The elevator doors open, and I walk into the CreativEdge office with a refreshed mindset. After tossing and turning half the night, I decided to do what Holly said and rebuild my walls. What happened between me and Damian was fun, but it’s in the past, not to be revisited again. I’m not going to give it another thought, just like I’m sure he isn’t either.
My eyes automatically flick to his corner office, but they don’t linger. I don’t wait to see if he sees me walking by. I don’t make eye contact like we’re in on some private joke together.
Okay, maybe I glance into his office, but it’s quick. And I only find it empty anyway. Damian isn’t sitting behind his desk like he usually is, but that’s not my concern. I’m not here to wonder where he is. Not. My. Business.
I get to my desk and pop my earbuds in so I can finish the podcast I was listening to on my walk to work this morning. People start filing in over the next twenty minutes while I get to work.
“Morning. How was your weekend?” Erica asks as she comes in and puts her bag down.
Images of Damian flit through my brain. I can still feel his hand around the base of my throat, his mouth on mine. Heat rises to my cheeks, but I shake it away as I shut down memory lane.
“Good. Uneventful. How about you?”
“I tried this restaurant down by the harbor.
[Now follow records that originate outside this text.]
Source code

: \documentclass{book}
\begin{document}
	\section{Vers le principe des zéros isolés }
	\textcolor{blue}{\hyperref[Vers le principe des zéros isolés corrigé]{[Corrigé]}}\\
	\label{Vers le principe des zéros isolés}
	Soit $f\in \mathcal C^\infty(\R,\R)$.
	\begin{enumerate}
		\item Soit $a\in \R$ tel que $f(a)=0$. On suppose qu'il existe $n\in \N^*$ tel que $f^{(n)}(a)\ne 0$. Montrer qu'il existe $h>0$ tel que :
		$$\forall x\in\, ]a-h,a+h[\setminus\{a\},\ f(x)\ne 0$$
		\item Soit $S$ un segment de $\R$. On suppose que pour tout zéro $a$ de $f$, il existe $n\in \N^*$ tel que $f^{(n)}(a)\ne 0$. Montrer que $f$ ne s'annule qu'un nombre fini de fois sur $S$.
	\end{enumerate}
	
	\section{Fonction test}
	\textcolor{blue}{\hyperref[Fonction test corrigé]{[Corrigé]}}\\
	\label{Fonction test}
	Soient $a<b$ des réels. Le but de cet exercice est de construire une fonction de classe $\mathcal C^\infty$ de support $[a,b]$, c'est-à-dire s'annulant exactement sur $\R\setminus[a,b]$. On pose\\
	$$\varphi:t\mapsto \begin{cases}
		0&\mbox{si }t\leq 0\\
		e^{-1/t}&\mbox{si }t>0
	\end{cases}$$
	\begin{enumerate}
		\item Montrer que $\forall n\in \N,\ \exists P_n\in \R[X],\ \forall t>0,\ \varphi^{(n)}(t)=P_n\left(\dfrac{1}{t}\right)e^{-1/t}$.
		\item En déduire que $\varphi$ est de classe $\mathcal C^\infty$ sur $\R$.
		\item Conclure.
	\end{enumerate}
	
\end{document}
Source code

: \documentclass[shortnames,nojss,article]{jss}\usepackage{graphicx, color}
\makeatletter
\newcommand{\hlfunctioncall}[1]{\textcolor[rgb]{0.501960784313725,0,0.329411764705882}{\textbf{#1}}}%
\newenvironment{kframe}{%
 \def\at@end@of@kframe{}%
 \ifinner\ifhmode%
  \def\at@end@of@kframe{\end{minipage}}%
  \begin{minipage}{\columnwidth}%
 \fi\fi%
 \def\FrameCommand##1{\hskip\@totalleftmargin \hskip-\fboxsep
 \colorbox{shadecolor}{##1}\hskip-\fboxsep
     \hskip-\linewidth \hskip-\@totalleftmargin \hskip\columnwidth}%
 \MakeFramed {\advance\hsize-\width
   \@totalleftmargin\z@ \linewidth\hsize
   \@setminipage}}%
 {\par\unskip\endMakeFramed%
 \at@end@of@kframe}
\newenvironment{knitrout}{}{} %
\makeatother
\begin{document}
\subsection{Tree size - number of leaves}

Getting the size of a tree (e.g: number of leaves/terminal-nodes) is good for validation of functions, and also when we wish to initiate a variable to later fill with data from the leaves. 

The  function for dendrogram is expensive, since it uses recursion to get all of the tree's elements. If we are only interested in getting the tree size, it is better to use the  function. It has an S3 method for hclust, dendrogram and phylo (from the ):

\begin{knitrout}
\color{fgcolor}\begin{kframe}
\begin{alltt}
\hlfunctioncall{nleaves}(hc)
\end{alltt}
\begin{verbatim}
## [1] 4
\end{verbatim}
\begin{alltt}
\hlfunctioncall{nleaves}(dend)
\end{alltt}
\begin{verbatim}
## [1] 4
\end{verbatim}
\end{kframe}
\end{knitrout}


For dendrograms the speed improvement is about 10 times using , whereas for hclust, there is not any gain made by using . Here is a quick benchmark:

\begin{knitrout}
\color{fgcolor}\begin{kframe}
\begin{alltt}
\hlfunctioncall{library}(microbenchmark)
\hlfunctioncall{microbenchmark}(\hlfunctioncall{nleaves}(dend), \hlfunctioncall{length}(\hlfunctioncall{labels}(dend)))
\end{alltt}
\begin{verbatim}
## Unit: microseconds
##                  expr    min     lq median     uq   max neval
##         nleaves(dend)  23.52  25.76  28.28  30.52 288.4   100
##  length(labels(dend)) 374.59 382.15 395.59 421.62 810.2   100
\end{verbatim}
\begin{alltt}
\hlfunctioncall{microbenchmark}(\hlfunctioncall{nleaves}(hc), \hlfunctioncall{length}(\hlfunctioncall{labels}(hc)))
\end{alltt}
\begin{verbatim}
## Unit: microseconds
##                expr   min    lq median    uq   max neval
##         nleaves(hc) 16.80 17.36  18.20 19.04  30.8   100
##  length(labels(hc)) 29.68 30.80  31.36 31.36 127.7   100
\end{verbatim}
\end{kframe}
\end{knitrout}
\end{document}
It was delicious…” Erica keeps talking about what she did over the weekend, Rui joining us a few minutes later and jumping into the conversation as well.
This is good. This is exactly what I need. Life is back to normal; regular conversations that don’t involve me having to put on a show or play a part.
“Well, better get started before Satan starts freaking out,” Rui says.
“Seriously,” Erica agrees.
Words of his defense are on the tip of my tongue, but I stay silent, offering them a small smile.
I get back to what I was doing before they came in, time moving at a snail’s pace on this Monday morning.
The sound of footsteps padding down the hall makes my breath quicken. I know those footsteps, the cadence of his walk. I can tell it’s Damian—Mr. Edgerton—before he gets to our shared office. He turns into the researchers’ office across the hall, asking for their weekly report on the key accounts.
“That report needs to be in my inbox before 10:00 a.m. This isn’t new information. Every week, we go over this. Is there a reason you can’t seem to hit this deadline?”
“No, Mr. Edgerton. No excuse. You’ll have it in five minutes, I promise,” Devin says with a pleading tone.
I nearly roll my eyes at the dramatics. He sounds like someone is holding his child hostage instead of being talked to about his inability to workwithin a deadline.
“Good.” His firm voice reverberates off the walls. “Next week, I don’t want to have to ask for it. 10:00 a.m., Devin.”
Damian turns from the office, his head shaking with quiet disappointment, and walks back down the hallway. Not even the quickest of glances my way.
Which is good, really. I don’t need him glancing my way. Don’t want it. We have no shared experiences, no secret knowledge about each other, because it never happened.
“There he goes again,” Rui says quietly.
“At least Satan’s taking it out on the research team this time instead of us,” Erica counters.
Without thinking, I open my mouth.
“Why do you all call him Satan? I didn’t think there was anything wrong with what he asked of them. It sounded like it was a known assignment and established deadline that Devin failed to meet.”
“He has access to all of the information. He could just run the report himself, but instead, he wants his minions to do all his work for him,” Rui complains.
“But is that really the best use of his time? And isn’t it kind of our job?”
“You haven’t been here long enough. Just wait. He’s going to come in here at the end of the month, yelling about why we haven’t closed out the books for the month and how we need to properly code every single expense.”
We just closed the books on February last week, and he never once came into our office yelling and screaming. As a matter of fact, I didn’t hear him yelling and screaming at anyone from any department.
“It just seems to me like he’s getting a bad rap when he’s just trying to run a business and has expectations that his staff will do their jobs.” I shrug. “That doesn’t sound like Satan—it sounds like a boss.” I shouldstop there, but now that I’ve started, it just keeps coming. “Not to mention the fact that he keeps everyone’s favorite foods stocked in the kitchen, Mary’s yogurts and Carl’s breakfast bars. He encourages the teams to work together, specifically the marketing and sales teams. He tells you over and over to get here on time, but despite the fact that you’re always late, he never makes a big deal out of it.” I pull in a breath, more examples on my tongue.
Rui and Erica share a look, and I realize I may have said too much. I shouldn’t be coming to Damian’s defense. I’m barely supposed to know the man. But I do. Listening to the team bad-mouth him every day was getting old last week, but now that I’ve spent real time with him, now that I know him—the real Damian—it pisses me off even more.